HAMMOND, J. (Pro Tempore).

The plaintiff is in custody pursuant to a Governor’s warrant of extradition, being accused of committing a murder in Louisiana. He seeks to resist his extradition and to obtain his release from the defendant sheriff by a petition for writ of habeas corpus. The *468 trial court having denied the writ, the plaintiff appeals to this court claiming error in two particulars.

It appears from the trial record that one W. A. Jarmon is alleged to have been murdered in Richland Parish, Louisiana on July 16, 1964. An Assistant District Attorney appeared before a judge of the District Court for Richland Parish, Louisiana and executed an affidavit accusing Lee Pisco of committing the murder. The affidavit prays that a warrant issue for the arrest of Lee Pisco. Such warrant was issued.

No issue is raised concerning the regularity of the other extradition documents which brought about the plaintiff’s arrest by the sheriff of Multnomah County, Oregon on February 18, 1965, but plaintiff insists that the affidavit which formed the basis for the issuance of the warrant from Louisiana is insufficient to charge him with a capital offense under the Constitution and laws of the demanding state and therefore inadequate to permit Oregon, as the asylum state, to recognize the demand for his extradition under the Uniform Criminal Extradition Act (ORS 147).

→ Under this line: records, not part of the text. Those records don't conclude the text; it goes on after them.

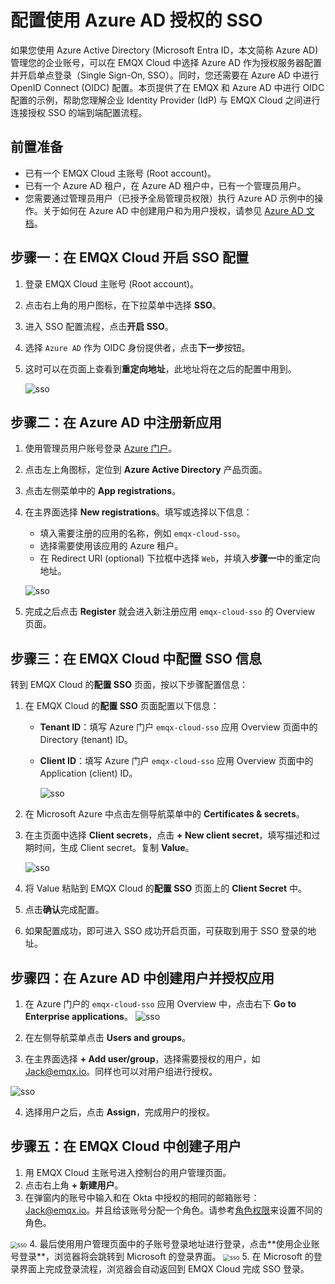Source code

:# 配置使用 Azure AD 授权的 SSO

如果您使用 Azure Active Directory (Microsoft Entra ID，本文简称 Azure AD) 管理您的企业账号，可以在 EMQX Cloud 中选择 Azure AD 作为授权服务器配置并开启单点登录（Single Sign-On, SSO）。同时，您还需要在 Azure AD 中进行 OpenID Connect (OIDC) 配置。本页提供了在 EMQX 和 Azure AD 中进行 OIDC 配置的示例，帮助您理解企业 Identity Provider (IdP) 与 EMQX Cloud 之间进行连接授权 SSO 的端到端配置流程。

## 前置准备
- 已有一个 EMQX Cloud 主账号 (Root account)。
- 已有一个 Azure AD 租户，在 Azure AD 租户中，已有一个管理员用户。
- 您需要通过管理员用户（已授予全局管理员权限）执行 Azure AD 示例中的操作。关于如何在 Azure AD 中创建用户和为用户授权，请参见 [Azure AD 文档](https://learn.microsoft.com/zh-cn/azure/active-directory/fundamentals/)。

## 步骤一：在 EMQX Cloud 开启 SSO 配置

1. 登录 EMQX Cloud 主账号 (Root account)。

2. 点击右上角的用户图标，在下拉菜单中选择 **SSO**。

3. 进入 SSO 配置流程，点击**开启 SSO**。

4. 选择 `Azure AD` 作为 OIDC 身份提供者，点击**下一步**按钮。

5. 这时可以在页面上查看到**重定向地址**，此地址将在之后的配置中用到。
   
   ![sso](./_assets/sso1.png)


## 步骤二：在 Azure AD 中注册新应用
1. 使用管理员用户账号登录 [Azure 门户](https://portal.azure.com/#home)。

2. 点击左上角图标，定位到 **Azure Active Directory** 产品页面。

3. 点击左侧菜单中的 **App registrations**。

4. 在主界面选择 **New registrations**。填写或选择以下信息：

   - 填入需要注册的应用的名称，例如 `emqx-cloud-sso`。
   - 选择需要使用该应用的 Azure 租户。
   - 在 Redirect URI (optional) 下拉框中选择 `Web`，并填入**步骤一**中的重定向地址。

   ![sso](./_assets/azure_1.png)

5. 完成之后点击 **Register** 就会进入新注册应用 `emqx-cloud-sso` 的 Overview 页面。

## 步骤三：在 EMQX Cloud 中配置 SSO 信息

转到 EMQX Cloud 的**配置 SSO** 页面，按以下步骤配置信息：

1. 在 EMQX Cloud 的**配置 SSO** 页面配置以下信息：

   - **Tenant ID**：填写 Azure 门户 `emqx-cloud-sso` 应用 Overview 页面中的 Directory (tenant) ID。

   - **Client ID**：填写 Azure 门户 `emqx-cloud-sso` 应用 Overview 页面中的 Application (client) ID。

     ![sso](./_assets/azure_2.png)

2. 在 Microsoft Azure 中点击左侧导航菜单中的 **Certificates & secrets**。

2. 在主页面中选择 **Client secrets**，点击 **+ New client secret**，填写描述和过期时间，生成 Client secret。复制 **Value**。

     ![sso](./_assets/azure_3.png)

3. 将 Value 粘贴到 EMQX Cloud 的**配置 SSO** 页面上的 **Client Secret** 中。

4. 点击**确认**完成配置。

5. 如果配置成功，即可进入 SSO 成功开启页面，可获取到用于 SSO 登录的地址。

## 步骤四：在 Azure AD 中创建用户并授权应用
1. 在 Azure 门户的 `emqx-cloud-sso` 应用 Overview 中，点击右下 **Go to Enterprise applications**。
    ![sso](./_assets/azure_4.png)

2. 在左侧导航菜单点击 **Users and groups**。

3. 在主界面选择 **+ Add user/group**，选择需要授权的用户，如 Jack@emqx.io。同样也可以对用户组进行授权。

  <img src="./_assets/azure_5.png" alt="sso"  />

4. 选择用户之后，点击 **Assign**，完成用户的授权。

## 步骤五：在 EMQX Cloud 中创建子用户
1. 用 EMQX Cloud 主账号进入控制台的用户管理页面。
2. 点击右上角 **+ 新建用户**。
3. 在弹窗内的账号中输入和在 Okta 中授权的相同的邮箱账号： Jack@emqx.io。并且给该账号分配一个角色。请参考[角色权限](./role.md)来设置不同的角色。
 <img src="./_assets/sso3.png" alt="sso" style="zoom:67%;" />
4. 最后使用用户管理页面中的子账号登录地址进行登录，点击**使用企业账号登录**，浏览器将会跳转到 Microsoft 的登录界面。
<img src="./_assets/sso4.png" alt="sso" style="zoom:67%;" />
5. 在 Microsoft 的登录界面上完成登录流程，浏览器会自动返回到 EMQX Cloud 完成 SSO 登录。

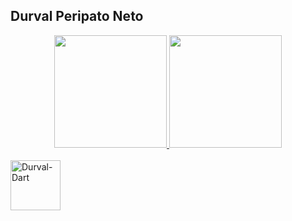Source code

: ## Durval Peripato Neto
<div align="center">
  <a href="https://github.com/durvalperipato">
  <img height="180em" src="https://github-readme-stats.vercel.app/api?username=durvalperipato&show_icons=true&theme=dark&include_all_commits=true&count_private=true"/>
  <img height="180em" src="https://github-readme-stats.vercel.app/api/top-langs/?username=durvalperipato&layout=compact&langs_count=7&theme=dark"/>
</div>
<div style="display: inline_block"><br>
  <img align="center" alt="Durval-Dart" height="80" width="80" src="https://cdn.jsdelivr.net/gh/devicons/devicon/icons/dart/dart-original-wordmark.svg" />
          
 
  
  
  ##
 
<div> 
 
 
 
</div>
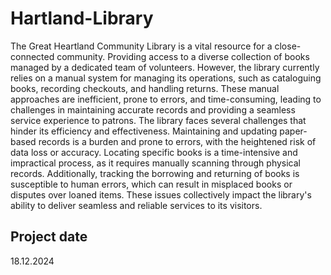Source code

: # Hartland-Library

The Great Heartland Community Library is a vital resource for a close-connected community. Providing access to a diverse collection of books managed by a dedicated team of volunteers. However, the library currently relies on a manual system for managing its operations, such as cataloguing books, recording checkouts, and handling returns. These manual approaches are inefficient, prone to errors, and time-consuming, leading to challenges in maintaining accurate records and providing a seamless service experience to patrons. 
The library faces several challenges that hinder its efficiency and effectiveness. Maintaining and updating paper-based records is a burden and prone to errors, with the heightened risk of data loss or accuracy. Locating specific books is a time-intensive and impractical process, as it requires manually scanning through physical records. Additionally, tracking the borrowing and returning of books is susceptible to human errors, which can result in misplaced books or disputes over loaned items. These issues collectively impact the library's ability to deliver seamless and reliable services to its visitors.

## Project date
18.12.2024
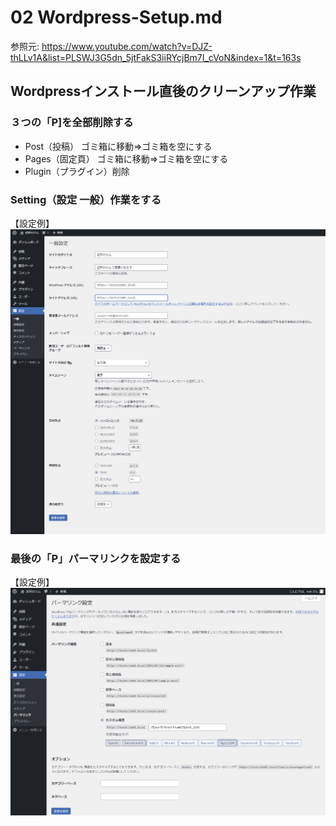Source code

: # 02 Wordpress-Setup.md

参照元: https://www.youtube.com/watch?v=DJZ-thLLv1A&list=PLSWJ3G5dn_5jtFakS3iiRYcjBm7I_cVoN&index=1&t=163s

## Wordpressインストール直後のクリーンアップ作業
### ３つの「P]を全部削除する
- Post（投稿）  ゴミ箱に移動⇒ゴミ箱を空にする
- Pages（固定頁）  ゴミ箱に移動⇒ゴミ箱を空にする
- Plugin（プラグイン）削除

### Setting（設定 一般）作業をする

【設定例】
![設定例](https://github.com/yuasys/Brizy-Wordpress-tutorial/blob/main/images/image%2011.png)

### 最後の「P」パーマリンクを設定する

【設定例】
![パーマリンク設定例](https://github.com/yuasys/Brizy-Wordpress-tutorial/blob/main/images/permalink_settings.png)
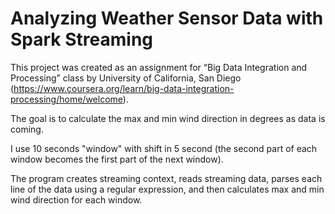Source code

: # Analyzing Weather Sensor Data with Spark Streaming

This project was created as an assignment for “Big Data Integration and Processing” class by University of California, San Diego (https://www.coursera.org/learn/big-data-integration-processing/home/welcome).

The goal is to calculate the max and min wind direction in degrees as data is coming.

I use 10 seconds "window" with shift in 5 second (the second part of each window becomes the first part of the next window).

The program creates streaming context, reads streaming data, parses each line of the data using a regular expression, and then calculates max and min wind direction for each window. 

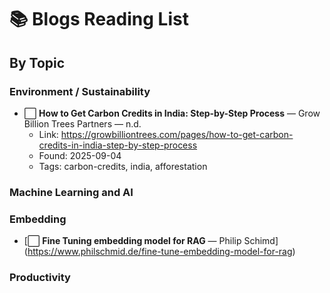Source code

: # 📚 Blogs Reading List


## By Topic
### Environment / Sustainability
- ⬜ **How to Get Carbon Credits in India: Step-by-Step Process** — Grow Billion Trees Partners — n.d.  
  - Link: https://growbilliontrees.com/pages/how-to-get-carbon-credits-in-india-step-by-step-process  
  - Found: 2025-09-04  
  - Tags: carbon-credits, india, afforestation
    
### Machine Learning and AI
   ### Embedding
- [⬜ **Fine Tuning embedding model for RAG** — Philip Schimd] (https://www.philschmid.de/fine-tune-embedding-model-for-rag)
### Productivity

Petitioner argues upon his first assignment of error that since the law of Louisiana provides that “no person shall be held to answer for a capital crime unless on a presentment of indictment by a grand jury * * *” [La Const Art 1, Sec 9] and since the crime of which the petitioner is accused is the capital offense of murder, the extradition must be refused by Oregon if the formal accusation is based upon a sworn affidavit. The Oregon Uniform Extradition Act provides in part:

“No demand for the extradition of a person charged with crime in another state shall be recognized by the Governor unless in writing and accom *469 panied by a copy of an * * * affidavit made before a magistrate there, together with a copy of any warrant which was issued thereupon * * *. The * * * affidavit * * * must substantially charge the person demanded with having committed a crime under the law of that state; and the copy of * * * [the] affidavit * * * must be authenticated by the executive authority making the demand.” OES 147.030.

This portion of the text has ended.